Internals/PatchIndex

Why do we need a patch index?
Creating and inspecting the patch index
Patch Index internal representation
Files and corresponding Data Structures
A complete example
Automatic update
Automatic Creation
Algorithm for creation of patch index
Algorithm for patch index update
Performance

Patch index is an internal optimization in darcs. darcs uses patch index to quickly identify the patches that modified a given file. This is especially useful for the commands log and annotate.

Why do we need a patch index?

A Darcs repository is roughly of type [Patch]. This view is required for merging, conflict handling, cherry-picking, etc.

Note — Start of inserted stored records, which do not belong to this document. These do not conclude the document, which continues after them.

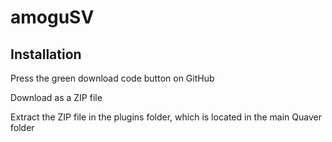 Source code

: # amoguSV
## Installation
Press the green download code button on GitHub

Download as a ZIP file

Extract the ZIP file in the plugins folder, which is located in the main Quaver folder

Some operations are OK using this representation, while others are very slow (mostly query operations):

annotate "Makefile": has to apply all patches (backwards from the current state) back to the creation of the “Makefile”
Same problem:
- log "Makefile"
- show contents Makefile -p "Some old patch"

The solution is to create an additional data structure, that contains some data that speeds up these operations. Then when one runs annotate "Makefile", Darcs quickly finds out which patches touch “Makefile” and ignore all other patches.

Creating and inspecting the patch index

Patch index is created when running log and annotate, and can be created explicitely by passing the flag --with-patch-index to the commands init, clone and convert. It can also be created explicitely by running darcs optimize enable-patch-index.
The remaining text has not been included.